S’il est indis­cu­table que ce Sou­caille serait nocif aus­si pour ceux qui savent, par gran­deur et digni­té, se situer hors les clans des com­man­deurs et des obéis­seurs : tel­le­ment qu’il leur fau­drait se pré­mu­nir contre les dan­gers qui éma­ne­raient de la nature natu­rante ; il faut oser aller jus­qu’au bout de la pen­sée qui nous agite quand il nous arrive de cher­cher à phi­lo­so­pher afin d’être à la hau­teur de notre tâche en recon­nais­sant com­bien est néfaste, pour l’é­pa­nouis­se­ment indi­vi­duel, ce Milieu trop étroit et trop vicié pour l’être bien sen­tant et bien pen­sant — (ceci en dehors des Morales : ces choses com­munes et fausses.)
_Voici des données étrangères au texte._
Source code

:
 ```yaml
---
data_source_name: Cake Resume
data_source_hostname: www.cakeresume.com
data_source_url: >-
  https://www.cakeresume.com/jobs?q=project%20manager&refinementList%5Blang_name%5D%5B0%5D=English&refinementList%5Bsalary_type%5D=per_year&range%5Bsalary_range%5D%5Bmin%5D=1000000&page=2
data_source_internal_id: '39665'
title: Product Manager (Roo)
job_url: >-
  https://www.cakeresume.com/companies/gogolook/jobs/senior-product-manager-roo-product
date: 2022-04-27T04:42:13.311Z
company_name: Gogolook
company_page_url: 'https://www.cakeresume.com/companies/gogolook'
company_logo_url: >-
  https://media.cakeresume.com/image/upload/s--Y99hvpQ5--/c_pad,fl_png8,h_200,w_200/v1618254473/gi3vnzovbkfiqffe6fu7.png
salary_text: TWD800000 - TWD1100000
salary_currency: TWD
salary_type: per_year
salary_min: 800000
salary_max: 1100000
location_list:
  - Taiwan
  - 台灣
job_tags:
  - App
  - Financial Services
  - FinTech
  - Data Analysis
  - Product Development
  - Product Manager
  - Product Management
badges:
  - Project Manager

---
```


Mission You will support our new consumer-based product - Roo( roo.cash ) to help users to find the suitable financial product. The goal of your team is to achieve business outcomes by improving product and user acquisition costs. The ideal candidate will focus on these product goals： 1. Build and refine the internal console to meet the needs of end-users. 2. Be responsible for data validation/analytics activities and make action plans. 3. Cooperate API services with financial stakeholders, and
Je n’ai pas trou­vé la lumière qui m’au­rait mon­tré la vaillance se pro­me­nant au bras de la plus fer­vente des géné­ro­si­tés j’ai vu, par ci par là, quelques tisons qui se consu­maient sans avoir four­ni l’é­tin­celle qui vien­drait allu­mer le feu de l’espoir.

Puis-je en vou­loir à l’homme qui s’es­saya au désir, de bien faire ?
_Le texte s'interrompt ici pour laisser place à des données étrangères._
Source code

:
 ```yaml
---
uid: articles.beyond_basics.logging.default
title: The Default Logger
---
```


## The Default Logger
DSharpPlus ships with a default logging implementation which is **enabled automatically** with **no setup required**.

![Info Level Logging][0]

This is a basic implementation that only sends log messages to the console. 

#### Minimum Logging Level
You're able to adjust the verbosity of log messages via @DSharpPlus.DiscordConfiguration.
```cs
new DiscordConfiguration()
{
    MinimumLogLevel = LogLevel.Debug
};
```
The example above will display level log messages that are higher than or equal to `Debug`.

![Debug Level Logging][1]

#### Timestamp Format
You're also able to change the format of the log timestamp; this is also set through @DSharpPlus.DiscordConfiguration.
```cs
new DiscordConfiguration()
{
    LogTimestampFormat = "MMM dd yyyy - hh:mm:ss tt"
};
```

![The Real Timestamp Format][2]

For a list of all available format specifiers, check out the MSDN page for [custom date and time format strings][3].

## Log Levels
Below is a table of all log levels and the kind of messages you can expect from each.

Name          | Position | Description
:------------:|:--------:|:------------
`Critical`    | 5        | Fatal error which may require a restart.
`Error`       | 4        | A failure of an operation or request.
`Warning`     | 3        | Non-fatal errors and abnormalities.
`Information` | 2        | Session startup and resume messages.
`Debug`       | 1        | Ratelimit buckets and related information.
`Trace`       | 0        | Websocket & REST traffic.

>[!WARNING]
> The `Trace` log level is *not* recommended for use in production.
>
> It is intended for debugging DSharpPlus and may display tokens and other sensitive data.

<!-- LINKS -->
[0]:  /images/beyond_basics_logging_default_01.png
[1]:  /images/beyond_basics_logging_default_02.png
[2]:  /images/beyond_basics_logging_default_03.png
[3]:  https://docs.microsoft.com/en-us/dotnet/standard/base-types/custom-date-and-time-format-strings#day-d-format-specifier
Non !… mais j’ai bien le droit de conser­ver mes exigences.

L’ou­vrage de Mau­ri­çe Gene­voix se prête aisé­ment à la curio­si­té du lec­teur, parce qu’il pos­sède tous les charmes qui savent empoi­gner les grands amou­reux du style simple et clair. Sans embar­ras et sans aucune pré­ten­tion, le roman­cier — qui dépasse dé beau­coup le pen­seur — vous brosse quelques traits d’une façon de maître.

Puisse, dans son œuvre pro­chaine, Mau­rice Gene­voix, fouiller plus pro­fon­dé­ment la ques­tion qui tente de se pré­ci­ser dans L’As­sas­sin et qui nous inté­resse tant.